Lines that contain "zasobu" are to be copied from the material, every one of them.

ENTRIES SHOWN:
════

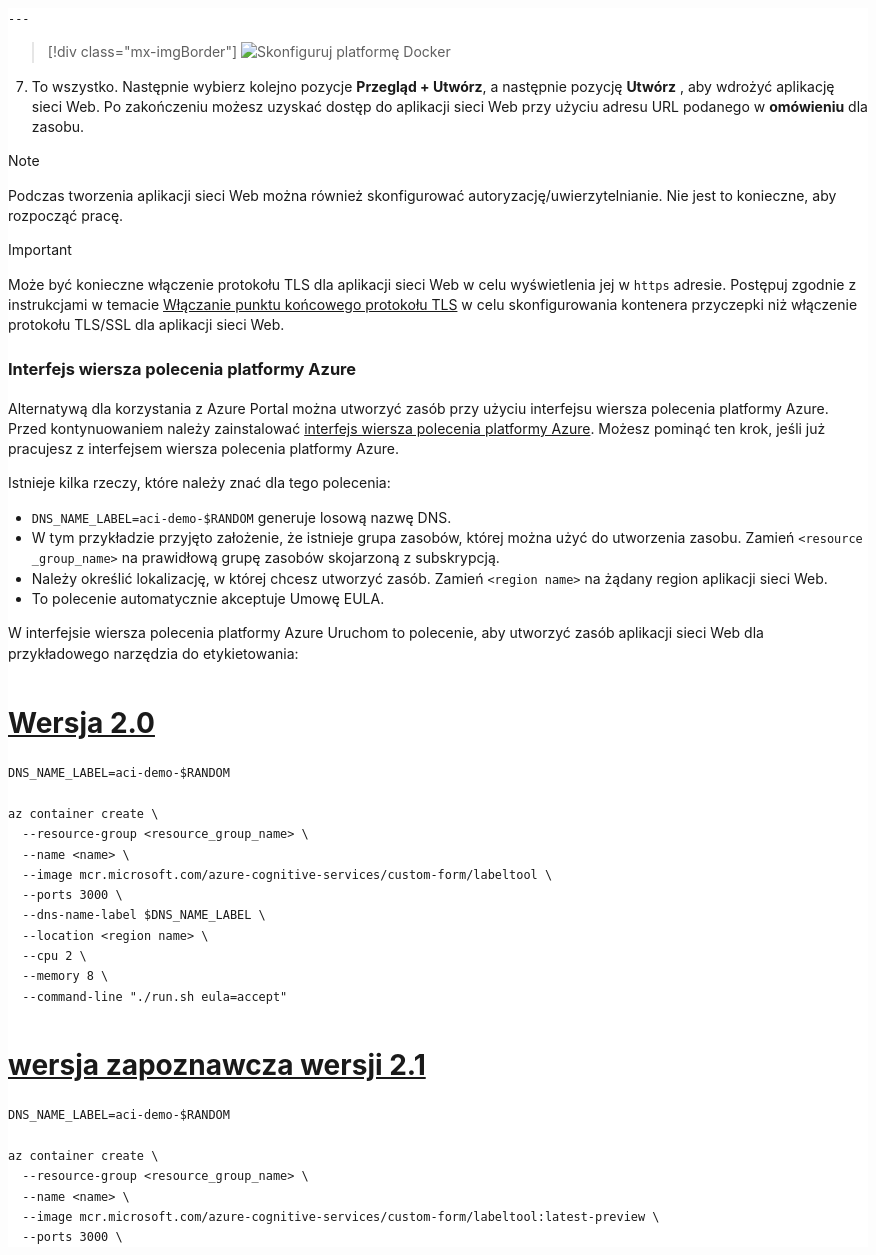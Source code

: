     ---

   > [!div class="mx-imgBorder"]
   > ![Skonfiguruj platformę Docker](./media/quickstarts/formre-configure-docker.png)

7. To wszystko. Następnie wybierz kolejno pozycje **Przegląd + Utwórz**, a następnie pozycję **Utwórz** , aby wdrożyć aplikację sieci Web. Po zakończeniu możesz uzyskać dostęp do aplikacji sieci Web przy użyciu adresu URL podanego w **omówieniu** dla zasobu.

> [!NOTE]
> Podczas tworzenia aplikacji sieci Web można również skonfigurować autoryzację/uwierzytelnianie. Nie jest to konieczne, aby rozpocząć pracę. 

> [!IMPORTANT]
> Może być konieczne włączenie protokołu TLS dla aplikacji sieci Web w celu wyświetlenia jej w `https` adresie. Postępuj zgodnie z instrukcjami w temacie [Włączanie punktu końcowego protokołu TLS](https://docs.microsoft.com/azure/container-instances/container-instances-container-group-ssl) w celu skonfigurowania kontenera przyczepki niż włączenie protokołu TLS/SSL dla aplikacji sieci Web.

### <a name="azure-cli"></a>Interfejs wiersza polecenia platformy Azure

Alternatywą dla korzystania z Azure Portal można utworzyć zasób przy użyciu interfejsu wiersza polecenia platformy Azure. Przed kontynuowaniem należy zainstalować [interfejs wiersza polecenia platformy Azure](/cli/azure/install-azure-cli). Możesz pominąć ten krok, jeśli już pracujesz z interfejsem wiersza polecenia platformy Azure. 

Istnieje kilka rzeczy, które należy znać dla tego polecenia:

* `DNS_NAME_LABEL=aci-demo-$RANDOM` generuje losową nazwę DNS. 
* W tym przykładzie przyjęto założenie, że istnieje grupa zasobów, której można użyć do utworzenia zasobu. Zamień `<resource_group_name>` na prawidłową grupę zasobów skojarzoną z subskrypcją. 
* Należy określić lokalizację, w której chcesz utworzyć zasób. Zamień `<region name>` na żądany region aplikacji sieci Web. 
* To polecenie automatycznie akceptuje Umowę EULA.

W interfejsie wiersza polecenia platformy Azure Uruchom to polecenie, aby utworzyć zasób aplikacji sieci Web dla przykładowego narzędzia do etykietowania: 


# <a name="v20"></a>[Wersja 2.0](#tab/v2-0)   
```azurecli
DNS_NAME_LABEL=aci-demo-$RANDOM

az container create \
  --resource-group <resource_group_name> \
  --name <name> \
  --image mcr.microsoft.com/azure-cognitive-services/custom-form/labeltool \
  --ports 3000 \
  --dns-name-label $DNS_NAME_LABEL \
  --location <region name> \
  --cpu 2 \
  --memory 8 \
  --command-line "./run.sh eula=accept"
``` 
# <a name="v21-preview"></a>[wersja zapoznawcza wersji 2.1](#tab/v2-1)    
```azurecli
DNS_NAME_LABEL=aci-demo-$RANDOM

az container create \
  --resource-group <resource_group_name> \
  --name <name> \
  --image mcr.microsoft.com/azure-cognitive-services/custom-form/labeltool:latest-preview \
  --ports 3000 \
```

════

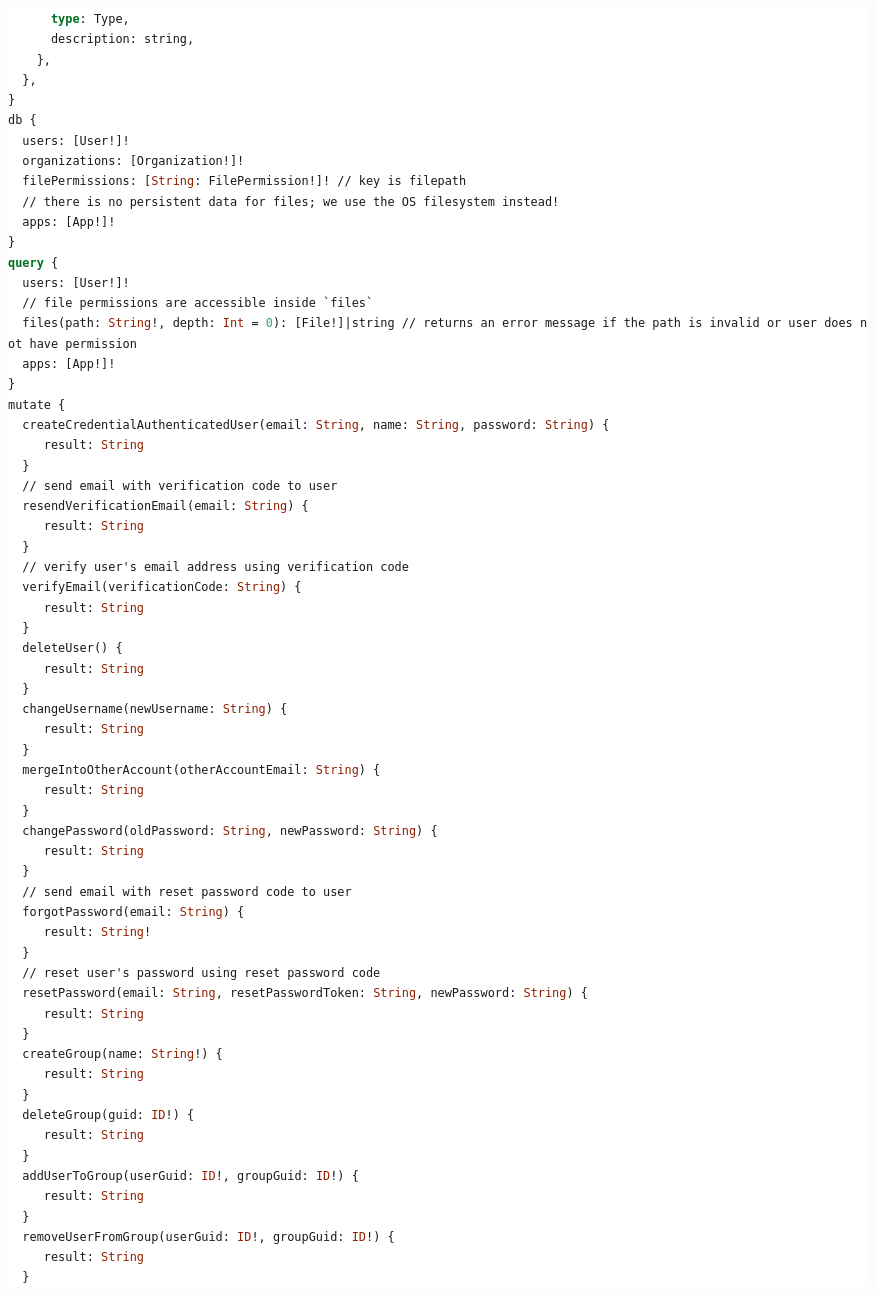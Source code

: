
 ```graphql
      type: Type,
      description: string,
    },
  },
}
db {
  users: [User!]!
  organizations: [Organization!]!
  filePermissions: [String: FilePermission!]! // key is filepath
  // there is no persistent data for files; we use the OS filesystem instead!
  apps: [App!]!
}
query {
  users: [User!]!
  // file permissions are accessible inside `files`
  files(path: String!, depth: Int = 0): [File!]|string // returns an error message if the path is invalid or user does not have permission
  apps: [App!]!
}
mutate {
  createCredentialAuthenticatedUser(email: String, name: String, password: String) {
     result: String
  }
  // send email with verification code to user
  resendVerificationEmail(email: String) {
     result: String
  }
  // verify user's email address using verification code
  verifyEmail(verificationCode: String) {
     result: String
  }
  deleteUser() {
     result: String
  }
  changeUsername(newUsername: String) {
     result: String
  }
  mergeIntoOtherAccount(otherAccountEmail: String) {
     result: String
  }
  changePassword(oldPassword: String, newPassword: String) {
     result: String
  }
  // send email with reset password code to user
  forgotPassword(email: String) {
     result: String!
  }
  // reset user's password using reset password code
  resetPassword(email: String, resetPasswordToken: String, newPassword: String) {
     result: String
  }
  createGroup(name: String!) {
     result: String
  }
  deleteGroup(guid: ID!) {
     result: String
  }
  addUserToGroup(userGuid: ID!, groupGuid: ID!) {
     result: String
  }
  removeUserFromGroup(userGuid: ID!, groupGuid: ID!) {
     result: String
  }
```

════

RESULT OF THIS EXERCISE:
7. To wszystko. Następnie wybierz kolejno pozycje **Przegląd + Utwórz**, a następnie pozycję **Utwórz** , aby wdrożyć aplikację sieci Web. Po zakończeniu możesz uzyskać dostęp do aplikacji sieci Web przy użyciu adresu URL podanego w **omówieniu** dla zasobu.
* W tym przykładzie przyjęto założenie, że istnieje grupa zasobów, której można użyć do utworzenia zasobu. Zamień `<resource_group_name>` na prawidłową grupę zasobów skojarzoną z subskrypcją. 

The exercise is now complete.